::: Data under study
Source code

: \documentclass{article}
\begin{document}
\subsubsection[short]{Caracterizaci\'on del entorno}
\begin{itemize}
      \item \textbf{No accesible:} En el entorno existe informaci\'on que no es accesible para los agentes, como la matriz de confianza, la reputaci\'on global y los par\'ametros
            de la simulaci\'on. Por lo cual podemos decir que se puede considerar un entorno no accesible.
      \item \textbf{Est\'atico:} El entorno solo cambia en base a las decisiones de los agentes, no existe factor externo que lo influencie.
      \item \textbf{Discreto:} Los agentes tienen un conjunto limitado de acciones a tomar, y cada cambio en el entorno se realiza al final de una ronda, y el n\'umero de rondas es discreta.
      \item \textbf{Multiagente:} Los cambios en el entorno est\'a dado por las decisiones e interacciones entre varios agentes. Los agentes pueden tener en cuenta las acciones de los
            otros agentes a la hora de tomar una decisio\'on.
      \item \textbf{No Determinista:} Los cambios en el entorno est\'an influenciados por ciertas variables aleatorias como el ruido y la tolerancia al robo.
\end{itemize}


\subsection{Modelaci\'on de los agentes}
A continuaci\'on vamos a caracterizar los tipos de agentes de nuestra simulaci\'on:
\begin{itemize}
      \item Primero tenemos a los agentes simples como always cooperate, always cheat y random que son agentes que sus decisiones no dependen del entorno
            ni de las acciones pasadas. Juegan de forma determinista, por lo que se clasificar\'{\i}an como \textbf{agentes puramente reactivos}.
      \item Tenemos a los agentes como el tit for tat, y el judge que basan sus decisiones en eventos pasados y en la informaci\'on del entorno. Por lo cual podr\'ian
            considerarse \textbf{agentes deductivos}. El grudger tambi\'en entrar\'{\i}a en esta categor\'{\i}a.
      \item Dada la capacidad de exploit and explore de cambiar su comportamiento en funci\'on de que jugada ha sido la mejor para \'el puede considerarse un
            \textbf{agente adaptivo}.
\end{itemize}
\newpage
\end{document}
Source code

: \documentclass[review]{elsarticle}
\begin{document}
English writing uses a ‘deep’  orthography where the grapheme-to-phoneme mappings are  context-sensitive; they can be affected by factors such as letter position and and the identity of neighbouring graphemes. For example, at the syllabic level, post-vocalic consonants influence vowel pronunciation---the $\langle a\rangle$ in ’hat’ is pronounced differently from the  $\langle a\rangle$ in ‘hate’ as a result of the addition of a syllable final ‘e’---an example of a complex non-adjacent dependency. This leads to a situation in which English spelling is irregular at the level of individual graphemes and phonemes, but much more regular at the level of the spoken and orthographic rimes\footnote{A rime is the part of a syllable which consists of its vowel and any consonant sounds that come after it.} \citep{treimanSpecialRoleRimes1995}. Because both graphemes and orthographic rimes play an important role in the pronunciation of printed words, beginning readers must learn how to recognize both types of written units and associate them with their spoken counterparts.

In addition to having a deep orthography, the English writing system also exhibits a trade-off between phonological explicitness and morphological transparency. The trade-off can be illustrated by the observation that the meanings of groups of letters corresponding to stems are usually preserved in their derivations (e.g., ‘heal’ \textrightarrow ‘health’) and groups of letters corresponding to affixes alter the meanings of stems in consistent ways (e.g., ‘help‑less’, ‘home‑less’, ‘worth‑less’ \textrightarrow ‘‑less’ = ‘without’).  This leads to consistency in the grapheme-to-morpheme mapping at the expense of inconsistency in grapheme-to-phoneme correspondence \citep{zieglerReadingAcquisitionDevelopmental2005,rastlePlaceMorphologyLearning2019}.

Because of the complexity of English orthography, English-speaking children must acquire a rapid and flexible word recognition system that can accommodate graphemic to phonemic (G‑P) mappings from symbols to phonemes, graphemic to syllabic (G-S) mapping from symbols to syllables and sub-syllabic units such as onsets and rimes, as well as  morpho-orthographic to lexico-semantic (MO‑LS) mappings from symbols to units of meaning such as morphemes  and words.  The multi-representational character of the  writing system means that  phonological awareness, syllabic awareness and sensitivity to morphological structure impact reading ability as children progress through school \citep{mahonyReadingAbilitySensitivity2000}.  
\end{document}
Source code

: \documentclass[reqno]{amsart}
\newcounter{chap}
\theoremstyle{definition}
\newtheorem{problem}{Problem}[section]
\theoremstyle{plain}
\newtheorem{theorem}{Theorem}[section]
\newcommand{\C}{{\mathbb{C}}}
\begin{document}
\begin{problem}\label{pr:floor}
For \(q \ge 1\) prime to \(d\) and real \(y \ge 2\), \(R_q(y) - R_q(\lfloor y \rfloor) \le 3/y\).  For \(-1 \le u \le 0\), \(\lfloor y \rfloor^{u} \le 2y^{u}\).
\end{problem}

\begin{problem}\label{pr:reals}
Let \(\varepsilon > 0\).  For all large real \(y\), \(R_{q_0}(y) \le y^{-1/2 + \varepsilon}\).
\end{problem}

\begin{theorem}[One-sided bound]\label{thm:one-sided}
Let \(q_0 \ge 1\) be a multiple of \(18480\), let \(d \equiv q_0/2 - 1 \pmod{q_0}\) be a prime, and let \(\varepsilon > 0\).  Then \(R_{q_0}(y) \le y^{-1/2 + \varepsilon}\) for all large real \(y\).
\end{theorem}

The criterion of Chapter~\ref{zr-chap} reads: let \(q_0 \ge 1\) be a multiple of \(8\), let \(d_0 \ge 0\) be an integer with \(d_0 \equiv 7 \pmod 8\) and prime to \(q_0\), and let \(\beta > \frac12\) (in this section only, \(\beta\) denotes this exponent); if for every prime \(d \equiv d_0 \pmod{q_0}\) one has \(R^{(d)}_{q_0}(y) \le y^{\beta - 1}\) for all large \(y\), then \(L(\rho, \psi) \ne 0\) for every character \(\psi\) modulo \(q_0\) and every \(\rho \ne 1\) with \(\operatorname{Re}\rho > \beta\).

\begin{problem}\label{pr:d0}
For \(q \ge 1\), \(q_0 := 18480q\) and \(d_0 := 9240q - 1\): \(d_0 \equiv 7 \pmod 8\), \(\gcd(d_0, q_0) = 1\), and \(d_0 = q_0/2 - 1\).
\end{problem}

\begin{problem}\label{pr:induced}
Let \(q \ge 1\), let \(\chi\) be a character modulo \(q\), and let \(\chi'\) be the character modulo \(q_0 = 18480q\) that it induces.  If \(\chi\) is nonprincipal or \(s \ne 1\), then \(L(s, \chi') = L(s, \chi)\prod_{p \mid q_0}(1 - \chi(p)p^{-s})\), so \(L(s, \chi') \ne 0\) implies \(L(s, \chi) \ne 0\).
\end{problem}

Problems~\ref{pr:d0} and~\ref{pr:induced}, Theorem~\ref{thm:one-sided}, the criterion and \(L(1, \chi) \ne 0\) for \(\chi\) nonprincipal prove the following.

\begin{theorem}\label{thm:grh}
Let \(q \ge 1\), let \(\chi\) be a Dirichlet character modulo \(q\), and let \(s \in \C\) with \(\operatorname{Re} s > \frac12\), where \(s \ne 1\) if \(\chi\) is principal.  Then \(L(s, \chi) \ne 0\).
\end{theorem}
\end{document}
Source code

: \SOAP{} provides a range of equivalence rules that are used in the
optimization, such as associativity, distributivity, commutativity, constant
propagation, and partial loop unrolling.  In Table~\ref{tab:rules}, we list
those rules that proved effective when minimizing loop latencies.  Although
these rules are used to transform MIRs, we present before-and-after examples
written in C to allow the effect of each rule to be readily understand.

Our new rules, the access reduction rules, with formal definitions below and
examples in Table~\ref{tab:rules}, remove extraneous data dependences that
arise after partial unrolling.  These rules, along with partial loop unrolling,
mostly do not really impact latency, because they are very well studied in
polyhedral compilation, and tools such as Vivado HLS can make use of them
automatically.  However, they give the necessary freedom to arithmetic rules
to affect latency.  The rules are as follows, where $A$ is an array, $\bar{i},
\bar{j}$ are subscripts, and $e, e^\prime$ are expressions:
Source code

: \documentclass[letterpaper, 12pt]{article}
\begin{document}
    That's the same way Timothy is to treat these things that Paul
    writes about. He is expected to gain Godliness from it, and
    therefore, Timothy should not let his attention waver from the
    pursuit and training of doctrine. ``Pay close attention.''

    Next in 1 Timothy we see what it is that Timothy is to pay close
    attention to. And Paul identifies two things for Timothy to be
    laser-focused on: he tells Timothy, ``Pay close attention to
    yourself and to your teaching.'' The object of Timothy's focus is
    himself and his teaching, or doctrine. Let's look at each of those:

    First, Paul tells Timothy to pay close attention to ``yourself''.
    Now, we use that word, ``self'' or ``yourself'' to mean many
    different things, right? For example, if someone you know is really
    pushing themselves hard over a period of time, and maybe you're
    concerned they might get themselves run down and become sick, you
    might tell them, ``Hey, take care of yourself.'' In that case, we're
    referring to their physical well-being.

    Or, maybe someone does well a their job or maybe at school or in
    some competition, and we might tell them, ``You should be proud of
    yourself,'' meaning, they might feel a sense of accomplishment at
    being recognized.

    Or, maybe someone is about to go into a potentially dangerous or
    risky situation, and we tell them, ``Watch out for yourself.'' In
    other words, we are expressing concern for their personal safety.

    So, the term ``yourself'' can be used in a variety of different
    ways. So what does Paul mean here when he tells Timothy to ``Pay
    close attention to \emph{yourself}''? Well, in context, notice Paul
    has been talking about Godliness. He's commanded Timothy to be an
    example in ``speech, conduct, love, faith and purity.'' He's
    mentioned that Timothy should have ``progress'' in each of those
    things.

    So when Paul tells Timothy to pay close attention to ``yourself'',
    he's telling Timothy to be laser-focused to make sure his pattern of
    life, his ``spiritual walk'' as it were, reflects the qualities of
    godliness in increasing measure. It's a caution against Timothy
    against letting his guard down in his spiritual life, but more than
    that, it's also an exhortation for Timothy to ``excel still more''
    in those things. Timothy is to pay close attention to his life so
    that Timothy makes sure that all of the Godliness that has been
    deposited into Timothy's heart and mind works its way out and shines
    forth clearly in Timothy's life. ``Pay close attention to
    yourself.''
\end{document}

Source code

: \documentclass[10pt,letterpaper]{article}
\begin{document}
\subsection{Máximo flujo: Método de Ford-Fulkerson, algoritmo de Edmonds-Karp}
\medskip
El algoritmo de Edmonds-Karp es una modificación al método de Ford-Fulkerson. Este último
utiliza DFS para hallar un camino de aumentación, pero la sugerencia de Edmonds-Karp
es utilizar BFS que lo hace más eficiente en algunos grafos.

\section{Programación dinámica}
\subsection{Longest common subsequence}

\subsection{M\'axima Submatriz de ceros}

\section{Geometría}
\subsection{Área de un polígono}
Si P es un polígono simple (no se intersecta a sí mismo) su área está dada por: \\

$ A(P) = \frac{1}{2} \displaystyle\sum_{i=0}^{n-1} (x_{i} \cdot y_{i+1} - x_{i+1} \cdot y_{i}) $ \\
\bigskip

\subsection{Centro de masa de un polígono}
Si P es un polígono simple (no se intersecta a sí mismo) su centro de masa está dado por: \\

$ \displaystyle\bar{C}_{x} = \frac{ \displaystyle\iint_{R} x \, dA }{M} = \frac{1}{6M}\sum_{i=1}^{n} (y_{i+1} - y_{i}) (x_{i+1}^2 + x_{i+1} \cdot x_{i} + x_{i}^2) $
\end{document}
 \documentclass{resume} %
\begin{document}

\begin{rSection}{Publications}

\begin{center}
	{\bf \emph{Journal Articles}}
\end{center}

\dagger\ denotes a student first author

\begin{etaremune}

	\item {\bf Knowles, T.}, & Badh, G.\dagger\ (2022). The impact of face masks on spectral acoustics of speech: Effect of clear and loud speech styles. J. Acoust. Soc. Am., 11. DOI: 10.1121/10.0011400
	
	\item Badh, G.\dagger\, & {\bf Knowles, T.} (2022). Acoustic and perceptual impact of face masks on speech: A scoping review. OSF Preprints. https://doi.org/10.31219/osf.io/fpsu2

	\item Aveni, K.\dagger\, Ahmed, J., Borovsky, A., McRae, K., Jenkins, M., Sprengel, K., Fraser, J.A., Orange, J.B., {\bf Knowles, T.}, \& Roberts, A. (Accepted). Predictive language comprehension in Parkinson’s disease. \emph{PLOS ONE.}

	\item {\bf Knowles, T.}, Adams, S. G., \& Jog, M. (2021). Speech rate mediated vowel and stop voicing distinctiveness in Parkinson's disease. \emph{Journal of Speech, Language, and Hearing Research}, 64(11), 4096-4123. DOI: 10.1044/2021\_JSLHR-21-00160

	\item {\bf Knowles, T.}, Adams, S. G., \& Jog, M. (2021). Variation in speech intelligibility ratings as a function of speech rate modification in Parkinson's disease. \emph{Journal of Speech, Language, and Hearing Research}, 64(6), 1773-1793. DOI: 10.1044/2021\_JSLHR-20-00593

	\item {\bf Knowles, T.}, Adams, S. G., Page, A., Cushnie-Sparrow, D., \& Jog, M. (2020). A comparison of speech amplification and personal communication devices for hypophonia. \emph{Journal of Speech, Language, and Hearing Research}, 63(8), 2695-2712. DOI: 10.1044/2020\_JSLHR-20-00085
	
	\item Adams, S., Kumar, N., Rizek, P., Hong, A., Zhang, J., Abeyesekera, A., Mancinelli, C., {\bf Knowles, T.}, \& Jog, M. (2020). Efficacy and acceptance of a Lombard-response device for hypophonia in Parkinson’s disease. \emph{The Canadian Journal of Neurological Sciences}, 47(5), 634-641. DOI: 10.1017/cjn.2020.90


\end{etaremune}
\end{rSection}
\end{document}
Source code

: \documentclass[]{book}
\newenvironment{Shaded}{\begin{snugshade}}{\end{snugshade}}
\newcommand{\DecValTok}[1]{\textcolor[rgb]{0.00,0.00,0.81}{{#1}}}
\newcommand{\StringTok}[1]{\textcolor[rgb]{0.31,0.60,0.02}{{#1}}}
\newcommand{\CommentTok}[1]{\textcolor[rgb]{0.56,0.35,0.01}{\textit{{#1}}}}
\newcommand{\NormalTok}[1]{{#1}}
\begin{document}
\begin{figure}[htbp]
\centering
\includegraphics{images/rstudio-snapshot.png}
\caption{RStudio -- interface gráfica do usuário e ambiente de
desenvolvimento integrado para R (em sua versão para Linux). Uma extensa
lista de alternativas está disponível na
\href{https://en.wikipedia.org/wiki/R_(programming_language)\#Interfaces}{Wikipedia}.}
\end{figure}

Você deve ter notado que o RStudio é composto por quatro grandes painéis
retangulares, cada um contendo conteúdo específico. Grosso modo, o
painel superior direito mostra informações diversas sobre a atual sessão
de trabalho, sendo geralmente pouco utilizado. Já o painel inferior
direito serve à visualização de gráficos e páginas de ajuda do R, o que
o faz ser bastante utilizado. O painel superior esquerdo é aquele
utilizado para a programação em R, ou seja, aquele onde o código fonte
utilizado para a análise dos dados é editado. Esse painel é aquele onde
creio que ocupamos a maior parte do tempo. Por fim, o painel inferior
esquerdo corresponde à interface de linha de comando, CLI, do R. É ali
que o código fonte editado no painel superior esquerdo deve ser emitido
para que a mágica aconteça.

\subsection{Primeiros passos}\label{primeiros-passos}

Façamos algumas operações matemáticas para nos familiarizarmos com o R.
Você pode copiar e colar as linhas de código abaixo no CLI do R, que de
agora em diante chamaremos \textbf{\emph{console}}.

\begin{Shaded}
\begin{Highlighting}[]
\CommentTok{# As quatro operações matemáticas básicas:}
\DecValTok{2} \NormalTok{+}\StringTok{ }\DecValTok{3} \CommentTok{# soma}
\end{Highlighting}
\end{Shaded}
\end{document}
::::::
◆ **Task goal**
In the records above, the line with "he's telling Timothy" marks the start and the line with "godliness in increasing" marks the end; copy that stretch exactly, both lines included, and nothing else.

◆ **The answer**
    he's telling Timothy to be laser-focused to make sure his pattern of
    life, his ``spiritual walk'' as it were, reflects the qualities of
    godliness in increasing measure. It's a caution against Timothy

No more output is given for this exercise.